## ACTIVITY:
Find the line with "Date and time of creation." in the records below. Copy it and every line after it, up to and including the line with "## Tech Stack".

## INPUT RECORDS:
#####
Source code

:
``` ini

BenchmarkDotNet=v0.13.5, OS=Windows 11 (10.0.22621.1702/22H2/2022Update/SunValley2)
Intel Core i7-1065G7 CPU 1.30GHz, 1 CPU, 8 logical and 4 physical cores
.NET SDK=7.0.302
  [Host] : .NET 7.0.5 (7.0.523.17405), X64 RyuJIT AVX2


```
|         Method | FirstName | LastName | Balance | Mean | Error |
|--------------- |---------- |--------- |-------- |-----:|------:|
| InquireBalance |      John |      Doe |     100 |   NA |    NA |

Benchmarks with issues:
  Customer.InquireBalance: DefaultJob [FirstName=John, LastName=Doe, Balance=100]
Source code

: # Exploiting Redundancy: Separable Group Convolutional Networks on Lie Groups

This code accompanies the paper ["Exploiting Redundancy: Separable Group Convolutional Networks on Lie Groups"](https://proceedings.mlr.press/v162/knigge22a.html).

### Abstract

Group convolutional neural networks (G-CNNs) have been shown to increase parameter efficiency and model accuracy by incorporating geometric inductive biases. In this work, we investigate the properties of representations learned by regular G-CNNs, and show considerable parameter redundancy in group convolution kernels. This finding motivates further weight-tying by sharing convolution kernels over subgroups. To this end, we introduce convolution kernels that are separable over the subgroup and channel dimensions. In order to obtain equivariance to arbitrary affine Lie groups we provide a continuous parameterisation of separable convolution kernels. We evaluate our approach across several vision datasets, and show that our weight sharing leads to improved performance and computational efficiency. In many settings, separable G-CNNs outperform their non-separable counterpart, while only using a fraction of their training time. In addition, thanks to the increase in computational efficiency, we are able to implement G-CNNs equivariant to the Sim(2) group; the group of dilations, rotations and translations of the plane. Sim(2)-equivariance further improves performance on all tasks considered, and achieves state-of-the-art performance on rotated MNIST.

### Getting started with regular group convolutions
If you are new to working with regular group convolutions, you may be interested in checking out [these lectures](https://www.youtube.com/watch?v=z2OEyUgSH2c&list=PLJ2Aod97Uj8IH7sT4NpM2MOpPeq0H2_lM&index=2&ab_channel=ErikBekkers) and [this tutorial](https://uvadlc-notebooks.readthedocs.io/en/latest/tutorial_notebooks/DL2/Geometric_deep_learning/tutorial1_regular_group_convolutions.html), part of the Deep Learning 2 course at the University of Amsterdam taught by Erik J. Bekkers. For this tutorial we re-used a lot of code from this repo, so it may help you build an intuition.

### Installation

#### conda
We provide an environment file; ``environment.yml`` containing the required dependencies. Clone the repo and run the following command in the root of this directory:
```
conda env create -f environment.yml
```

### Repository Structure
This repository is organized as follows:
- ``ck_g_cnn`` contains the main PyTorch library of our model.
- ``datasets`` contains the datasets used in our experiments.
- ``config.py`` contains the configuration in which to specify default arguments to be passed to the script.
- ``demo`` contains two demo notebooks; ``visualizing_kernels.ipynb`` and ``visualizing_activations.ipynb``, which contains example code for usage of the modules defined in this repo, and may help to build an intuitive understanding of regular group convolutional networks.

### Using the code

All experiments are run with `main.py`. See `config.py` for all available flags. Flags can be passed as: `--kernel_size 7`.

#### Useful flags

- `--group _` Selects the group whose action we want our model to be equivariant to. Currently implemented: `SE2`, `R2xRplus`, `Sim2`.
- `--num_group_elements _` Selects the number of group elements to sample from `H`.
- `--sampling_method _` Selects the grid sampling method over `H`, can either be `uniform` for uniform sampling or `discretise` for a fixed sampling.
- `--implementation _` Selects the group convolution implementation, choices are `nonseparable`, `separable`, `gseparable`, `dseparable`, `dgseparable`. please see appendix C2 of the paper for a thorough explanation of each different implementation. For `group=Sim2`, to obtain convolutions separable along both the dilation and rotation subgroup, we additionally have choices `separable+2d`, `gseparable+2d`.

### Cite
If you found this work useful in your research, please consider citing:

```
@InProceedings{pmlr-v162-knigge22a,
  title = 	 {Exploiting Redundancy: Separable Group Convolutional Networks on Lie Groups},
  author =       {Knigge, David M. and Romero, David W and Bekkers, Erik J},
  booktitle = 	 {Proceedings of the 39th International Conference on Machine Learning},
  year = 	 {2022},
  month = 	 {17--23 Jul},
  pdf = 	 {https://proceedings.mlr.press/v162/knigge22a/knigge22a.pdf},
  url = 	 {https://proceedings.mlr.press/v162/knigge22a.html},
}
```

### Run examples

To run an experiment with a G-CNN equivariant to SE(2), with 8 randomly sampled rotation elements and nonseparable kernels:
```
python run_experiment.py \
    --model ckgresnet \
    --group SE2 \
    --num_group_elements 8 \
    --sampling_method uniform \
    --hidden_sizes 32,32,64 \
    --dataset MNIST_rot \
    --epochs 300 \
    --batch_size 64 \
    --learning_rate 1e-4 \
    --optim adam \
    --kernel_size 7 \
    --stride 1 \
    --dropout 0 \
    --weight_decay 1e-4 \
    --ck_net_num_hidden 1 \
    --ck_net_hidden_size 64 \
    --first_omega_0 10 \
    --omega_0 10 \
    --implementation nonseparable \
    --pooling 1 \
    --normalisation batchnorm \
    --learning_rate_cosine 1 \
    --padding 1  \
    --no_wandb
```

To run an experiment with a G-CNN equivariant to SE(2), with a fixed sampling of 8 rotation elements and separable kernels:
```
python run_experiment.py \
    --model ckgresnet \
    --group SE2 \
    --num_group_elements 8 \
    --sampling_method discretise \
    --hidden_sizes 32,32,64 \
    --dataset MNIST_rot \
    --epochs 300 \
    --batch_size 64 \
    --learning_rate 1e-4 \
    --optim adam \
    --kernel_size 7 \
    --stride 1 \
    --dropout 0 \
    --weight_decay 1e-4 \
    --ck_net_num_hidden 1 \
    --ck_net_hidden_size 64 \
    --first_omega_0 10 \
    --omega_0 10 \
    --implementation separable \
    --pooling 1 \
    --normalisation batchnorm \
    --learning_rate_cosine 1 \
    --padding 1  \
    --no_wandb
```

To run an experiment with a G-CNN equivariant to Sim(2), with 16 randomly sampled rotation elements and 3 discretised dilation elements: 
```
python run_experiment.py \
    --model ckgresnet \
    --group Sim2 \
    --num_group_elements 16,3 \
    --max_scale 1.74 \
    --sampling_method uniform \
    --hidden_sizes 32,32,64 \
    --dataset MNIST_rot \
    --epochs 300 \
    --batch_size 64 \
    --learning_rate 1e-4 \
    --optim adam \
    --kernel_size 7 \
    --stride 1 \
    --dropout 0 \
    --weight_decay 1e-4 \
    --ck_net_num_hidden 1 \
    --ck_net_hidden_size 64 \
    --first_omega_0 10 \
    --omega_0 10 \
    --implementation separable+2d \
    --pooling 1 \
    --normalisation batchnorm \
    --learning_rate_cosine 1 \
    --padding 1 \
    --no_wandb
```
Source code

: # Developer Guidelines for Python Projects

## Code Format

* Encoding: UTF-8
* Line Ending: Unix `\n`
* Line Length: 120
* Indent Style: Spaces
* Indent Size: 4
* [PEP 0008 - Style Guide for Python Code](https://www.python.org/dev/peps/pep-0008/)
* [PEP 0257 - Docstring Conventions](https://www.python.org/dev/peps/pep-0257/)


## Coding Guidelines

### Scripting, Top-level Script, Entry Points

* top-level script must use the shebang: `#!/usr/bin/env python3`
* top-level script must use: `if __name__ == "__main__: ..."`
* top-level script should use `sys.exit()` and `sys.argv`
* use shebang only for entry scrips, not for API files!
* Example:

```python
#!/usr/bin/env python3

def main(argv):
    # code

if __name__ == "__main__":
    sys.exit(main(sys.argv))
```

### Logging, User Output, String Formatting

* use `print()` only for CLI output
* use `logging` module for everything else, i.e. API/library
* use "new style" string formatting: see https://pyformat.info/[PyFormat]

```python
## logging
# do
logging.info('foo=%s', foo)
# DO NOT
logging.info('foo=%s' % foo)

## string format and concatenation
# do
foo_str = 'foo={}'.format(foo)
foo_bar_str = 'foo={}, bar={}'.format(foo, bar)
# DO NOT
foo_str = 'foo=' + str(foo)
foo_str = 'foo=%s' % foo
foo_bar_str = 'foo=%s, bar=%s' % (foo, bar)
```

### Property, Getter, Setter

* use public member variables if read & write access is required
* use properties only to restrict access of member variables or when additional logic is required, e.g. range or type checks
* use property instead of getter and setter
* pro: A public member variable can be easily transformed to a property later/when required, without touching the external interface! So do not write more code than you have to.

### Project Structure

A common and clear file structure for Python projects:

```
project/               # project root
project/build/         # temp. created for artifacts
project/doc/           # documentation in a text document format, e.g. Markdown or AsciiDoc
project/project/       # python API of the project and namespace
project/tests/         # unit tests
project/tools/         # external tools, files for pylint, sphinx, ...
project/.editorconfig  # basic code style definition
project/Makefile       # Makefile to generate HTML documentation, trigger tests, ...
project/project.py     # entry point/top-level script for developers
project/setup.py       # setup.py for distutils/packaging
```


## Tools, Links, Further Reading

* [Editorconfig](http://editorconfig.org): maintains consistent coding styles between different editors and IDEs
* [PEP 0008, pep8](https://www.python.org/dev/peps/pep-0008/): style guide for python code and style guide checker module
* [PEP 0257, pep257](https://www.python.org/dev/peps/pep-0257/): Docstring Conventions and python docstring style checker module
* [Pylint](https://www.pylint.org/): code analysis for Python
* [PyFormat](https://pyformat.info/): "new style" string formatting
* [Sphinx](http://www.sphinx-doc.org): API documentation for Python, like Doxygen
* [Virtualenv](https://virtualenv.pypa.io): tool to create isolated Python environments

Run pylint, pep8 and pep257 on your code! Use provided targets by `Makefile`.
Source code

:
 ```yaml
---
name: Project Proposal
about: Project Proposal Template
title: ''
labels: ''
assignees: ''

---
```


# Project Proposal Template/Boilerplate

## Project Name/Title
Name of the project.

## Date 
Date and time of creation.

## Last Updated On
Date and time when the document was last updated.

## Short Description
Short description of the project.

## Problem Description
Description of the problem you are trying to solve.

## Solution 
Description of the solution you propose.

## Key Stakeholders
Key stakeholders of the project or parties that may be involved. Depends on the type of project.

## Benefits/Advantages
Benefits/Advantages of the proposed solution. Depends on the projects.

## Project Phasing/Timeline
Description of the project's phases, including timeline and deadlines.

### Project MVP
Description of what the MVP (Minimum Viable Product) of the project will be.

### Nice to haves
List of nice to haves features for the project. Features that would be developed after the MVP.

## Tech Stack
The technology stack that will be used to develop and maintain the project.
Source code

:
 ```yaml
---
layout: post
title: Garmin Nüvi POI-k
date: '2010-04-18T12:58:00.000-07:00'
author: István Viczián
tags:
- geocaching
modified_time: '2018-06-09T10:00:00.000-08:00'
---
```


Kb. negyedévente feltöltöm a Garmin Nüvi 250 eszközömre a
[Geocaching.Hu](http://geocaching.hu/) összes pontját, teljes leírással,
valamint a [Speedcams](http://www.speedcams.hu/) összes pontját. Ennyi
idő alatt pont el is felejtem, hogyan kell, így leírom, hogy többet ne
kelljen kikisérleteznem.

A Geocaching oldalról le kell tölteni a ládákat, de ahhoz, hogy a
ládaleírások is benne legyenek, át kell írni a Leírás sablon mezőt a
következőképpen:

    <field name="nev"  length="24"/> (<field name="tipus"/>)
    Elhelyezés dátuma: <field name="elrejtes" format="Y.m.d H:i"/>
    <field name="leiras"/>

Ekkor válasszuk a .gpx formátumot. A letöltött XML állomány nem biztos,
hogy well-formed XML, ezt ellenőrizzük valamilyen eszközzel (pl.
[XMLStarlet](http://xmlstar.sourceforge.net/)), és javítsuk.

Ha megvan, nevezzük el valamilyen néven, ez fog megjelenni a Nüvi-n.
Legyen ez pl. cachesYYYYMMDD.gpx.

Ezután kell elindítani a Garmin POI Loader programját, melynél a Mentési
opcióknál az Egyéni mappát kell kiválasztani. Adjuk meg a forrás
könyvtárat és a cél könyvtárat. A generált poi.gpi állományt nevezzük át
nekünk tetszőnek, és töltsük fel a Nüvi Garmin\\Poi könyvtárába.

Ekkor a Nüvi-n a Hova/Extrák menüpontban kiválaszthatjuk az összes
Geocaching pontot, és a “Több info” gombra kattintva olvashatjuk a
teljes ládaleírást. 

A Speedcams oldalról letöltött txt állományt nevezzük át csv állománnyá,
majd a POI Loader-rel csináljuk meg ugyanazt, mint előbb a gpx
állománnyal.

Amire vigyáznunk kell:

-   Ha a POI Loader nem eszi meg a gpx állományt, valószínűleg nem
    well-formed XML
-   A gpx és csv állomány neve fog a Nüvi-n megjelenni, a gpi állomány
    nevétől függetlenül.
#####
## SOLVED EXERCISE:
Date and time of creation.

## Last Updated On
Date and time when the document was last updated.

## Short Description
Short description of the project.

## Problem Description
Description of the problem you are trying to solve.

## Solution 
Description of the solution you propose.

## Key Stakeholders
Key stakeholders of the project or parties that may be involved. Depends on the type of project.

## Benefits/Advantages
Benefits/Advantages of the proposed solution. Depends on the projects.

## Project Phasing/Timeline
Description of the project's phases, including timeline and deadlines.

### Project MVP
Description of what the MVP (Minimum Viable Product) of the project will be.

### Nice to haves
List of nice to haves features for the project. Features that would be developed after the MVP.

## Tech Stack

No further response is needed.